Since TOPS first started releasing music, AI has become an unsettling force in the music industry. “I’m concerned about the environment… We’ve never been in a situation where it’s more clear that we need to change the way that we’re using and producing energy… It can be so hard to feel like you have any recourse.” Delving further into AI music, Penny unpacks her scepticism surrounding “the ability for this music to find a real fandom and a real culture around it.” She goes on to add that, “I feel that people have connected with me as an artist because of my voice. And because it’s coming from my soul.
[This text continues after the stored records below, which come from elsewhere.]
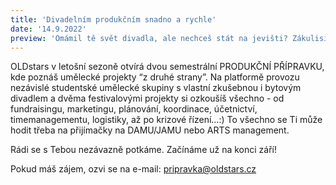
 ```yaml
---
title: 'Divadelním produkčním snadno a rychle'
date: '14.9.2022'
preview: 'Omámil tě svět divadla, ale nechceš stát na jevišti? Zákulisí ti je bližší než jeviště? Raději řídíš, než jsi řízen?'
---
```

OLDstars v letošní sezoně otvírá dvou semestrální PRODUKČNÍ PŘÍPRAVKU, kde poznáš umělecké projekty “z druhé strany”. Na platformě provozu nezávislé studentské umělecké skupiny s vlastní zkušebnou i bytovým divadlem a dvěma festivalovými projekty si ozkoušíš všechno - od fundraisingu, marketingu, plánování, koordinace, účetnictví, timemanagementu, logistiky, až po krizové řízení…:)
To všechno se Ti může hodit třeba na přijímačky na DAMU/JAMU nebo ARTS management.

Rádi se s Tebou nezávazně potkáme. Začínáme už na konci září!

Pokud máš zájem, ozvi se na e-mail: [pripravka@oldstars.cz](pripravka@oldstars.cz)

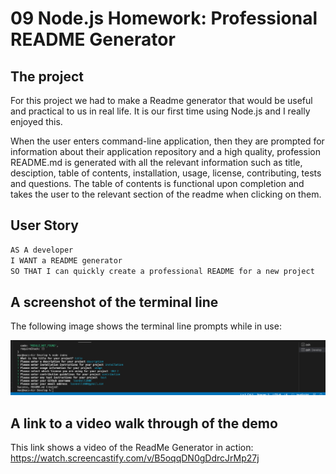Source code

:# 09 Node.js Homework: Professional README Generator

## The project

For this project we had to make a Readme generator that would be useful and practical to us in real life. It is our first time using Node.js and I really enjoyed this.

When the user enters command-line application, then they are prompted for information about their application repository and a high quality, profession README.md is generated with all the relevant information such as title, desciption, table of contents, installation, usage, license, contributing, tests and questions. The table of contents is functional upon completion and takes the user to the relevant section of the readme when clicking on them.


## User Story

```md
AS A developer
I WANT a README generator
SO THAT I can quickly create a professional README for a new project
```

## A screenshot of the terminal line


The following image shows the terminal line prompts while in use:

![ A screenshot of the terminal line](./Assets/Screenshot1.png)

## A link to a video walk through of the demo

This link shows a video of the ReadMe Generator in action: https://watch.screencastify.com/v/B5oqqDN0gDdrcJrMp27j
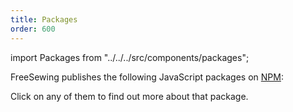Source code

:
 ```yaml
---
title: Packages
order: 600
---
```


import Packages from "../../../src/components/packages";

FreeSewing publishes the following JavaScript packages on [NPM](https://www.npmjs.com/):

<packages />

Click on any of them to find out more about that package.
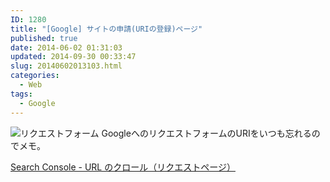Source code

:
 ```yaml
---
ID: 1280
title: "[Google] サイトの申請(URIの登録)ページ"
published: true
date: 2014-06-02 01:31:03
updated: 2014-09-30 00:33:47
slug: 20140602013103.html
categories:
  - Web
tags:
  - Google
---
```


<img src="[cfview name='img_1']" class="img-thumbnail" alt="リクエストフォーム">
GoogleへのリクエストフォームのURIをいつも忘れるのでメモ。

<a href="https://www.google.com/webmasters/tools/submit-url?hl=ja">Search Console - URL のクロール（リクエストページ）</a>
Not to be, like, cheesy-metaphysical, but I truly believe that my only talent is my ability to communicate my humanness through that vehicle, which is my voice and my songs… I’m not saying you need to have a human play an instrument for [music] to communicate a soul… I want AI to do my laundry, not paint my paintings, you know?”
Despite the darker turn taken with their new album, there’s something relentlessly optimistic about TOPS’s music – Bury the Key simply marks a point of evolution. They’re a band built on nostalgia, one that celebrates both the joy and challenges of collaboration. As TOPS prepare to embark on a tour of North America and Europe throughout the autumn, Penny explains the logistics of authentically translating their music to a live stage. “Everything is always created completely live… There are a bunch of songs on the record that are pretty straight-up exactly like how we played them when we wrote them, like ‘Chlorine’ or ‘ICU2’... And then with ‘Annihilation’, you’re like, what the fuck are we going to do? The good thing is Marci’s so talented. She’s just going at the keys in that one, but we’re figuring it out.”
At its core, that’s what TOPS is – assertive, playful, and figuring out how to take their distinctive sound to new heights.